(Updates with government attorney in fifth paragraph.)
Aug. 30 (Bloomberg) -- Attorneys for Jared Lee Loughner, charged with killing six people and trying to assassinate U.S. Representative Gabrielle Giffords, asked a federal appeals court to overturn a judge’s ruling that their client can be forcibly medicated.
Loughner “is not a convicted felon,” Reuben Cahn, his attorney, said at a hearing today before the U.S. Court of Appeals in San Francisco. “The state doesn’t have him in long term custody and he has fair trial rights that are outstanding” and may be grievously harmed by the involuntary medication, Cahn said.
U.S. District Judge Larry Burns in San Diego denied a request by Loughner’s lawyer in June to prevent prison doctors from giving him anti-psychotic drugs against his will. Burns said prison officials complied with the procedural requirements for medicating him.
Loughner’s lawyers said doctors at the Medical Center for Federal Prisoners in Springfield, Missouri, where their client is held, had decided to give him psychotropic drugs against his will because he was found to be a danger to others.
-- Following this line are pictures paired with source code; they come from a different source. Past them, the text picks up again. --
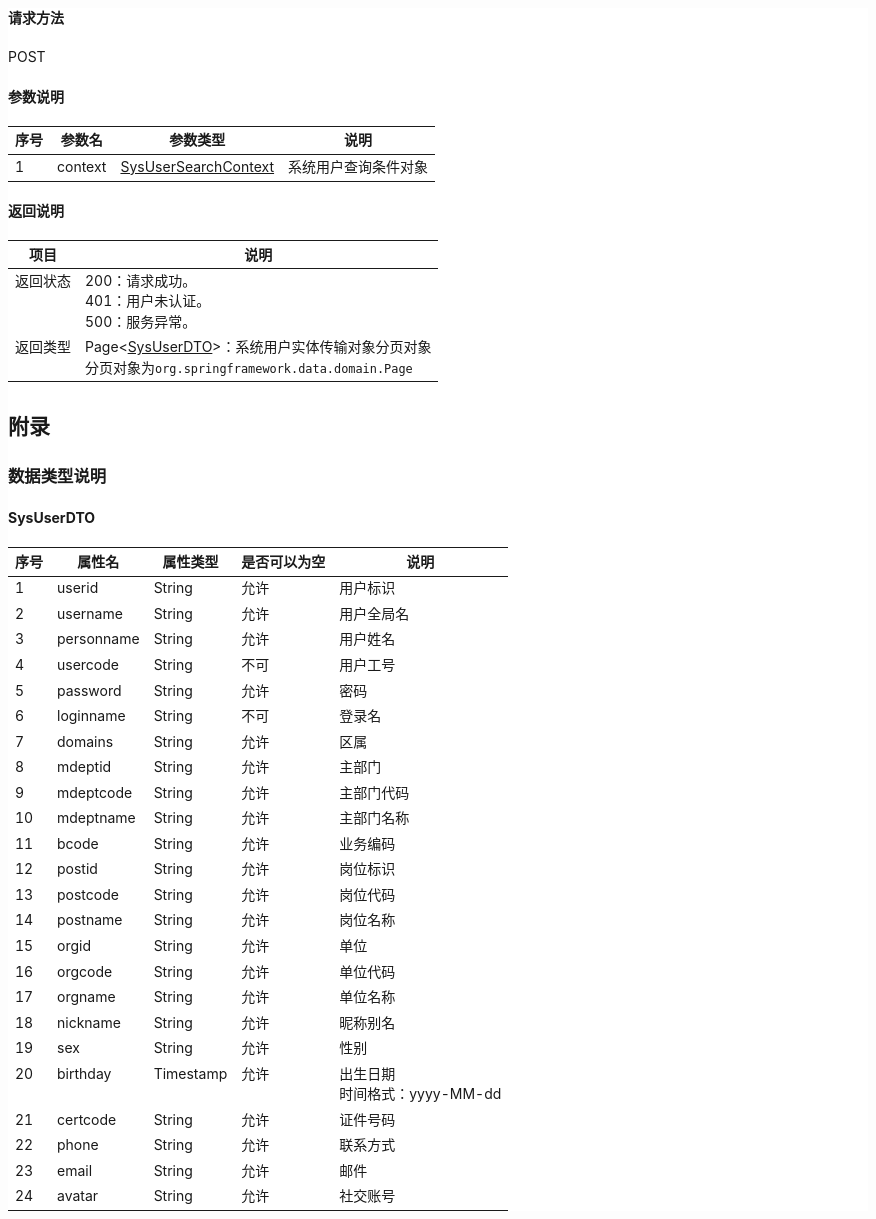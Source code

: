 #### 请求方法
POST

#### 参数说明
| 序号 | 参数名 | 参数类型 | 说明 |
| ---- | ---- | ---- | ---- |
| 1 | context | [SysUserSearchContext](#SysUserSearchContext) | 系统用户查询条件对象 |

#### 返回说明
| 项目 | 说明 |
| ---- | ---- |
| 返回状态 | 200：请求成功。<br>401：用户未认证。<br>500：服务异常。 |
| 返回类型 | Page<[SysUserDTO](#SysUserDTO)>：系统用户实体传输对象分页对象<br>分页对象为`org.springframework.data.domain.Page` |

## 附录
### 数据类型说明
#### SysUserDTO
| 序号 | 属性名 | 属性类型 | 是否可以为空 | 说明 |
| ---- | ---- | ---- | ---- | ---- |
| 1 | userid | String | 允许 | 用户标识 |
| 2 | username | String | 允许 | 用户全局名 |
| 3 | personname | String | 允许 | 用户姓名 |
| 4 | usercode | String | 不可 | 用户工号 |
| 5 | password | String | 允许 | 密码 |
| 6 | loginname | String | 不可 | 登录名 |
| 7 | domains | String | 允许 | 区属 |
| 8 | mdeptid | String | 允许 | 主部门 |
| 9 | mdeptcode | String | 允许 | 主部门代码 |
| 10 | mdeptname | String | 允许 | 主部门名称 |
| 11 | bcode | String | 允许 | 业务编码 |
| 12 | postid | String | 允许 | 岗位标识 |
| 13 | postcode | String | 允许 | 岗位代码 |
| 14 | postname | String | 允许 | 岗位名称 |
| 15 | orgid | String | 允许 | 单位 |
| 16 | orgcode | String | 允许 | 单位代码 |
| 17 | orgname | String | 允许 | 单位名称 |
| 18 | nickname | String | 允许 | 昵称别名 |
| 19 | sex | String | 允许 | 性别 |
| 20 | birthday | Timestamp | 允许 | 出生日期<br>时间格式：yyyy-MM-dd |
| 21 | certcode | String | 允许 | 证件号码 |
| 22 | phone | String | 允许 | 联系方式 |
| 23 | email | String | 允许 | 邮件 |
| 24 | avatar | String | 允许 | 社交账号 |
The doctors based their decision on Loughner having thrown a plastic chair in his cell and having spat on his attorney more than two months before, the lawyers said in a filing.
Evidence presented by the prison in an administrative proceeding showed that Loughner was a danger to the prison and to himself, Christina Cabanillas, a Justice Department attorney, told a three-judge panel at today’s hearing.
Safety and Stability
The prison’s interest in safety and stability trumps an inmate’s right to decline medication, whether the action was taken before or after a trial, Cabanillas said.
Judges on the panel said it was unclear whether they were supposed to decide if prison rules on forced medication were unconstitutional or craft guidelines for an administrative procedure to challenge prison doctor decisions about the practice. They didn’t say when they would issue a ruling.
Giffords, a Democrat, was among 13 wounded in a Jan. 8 shooting rampage outside a Tucson, Arizona, supermarket where she was holding a community meeting. Bystanders wrestled the suspect to the ground. Giffords survived a gunshot wound through her head. U.S. District Judge John Roll was among those killed.
Loughner, 22, has pleaded not guilty to murder and attempted murder charges in federal court.
In May, Burns ruled that Loughner, who was diagnosed with schizophrenia, was incompetent to stand trial and ordered him to be treated in prison for four months or until doctors determine he is mentally competent to help in his defense.
The case is U.S. v. Loughner, U.S. Court of Appeals for the Ninth Circuit (San Francisco).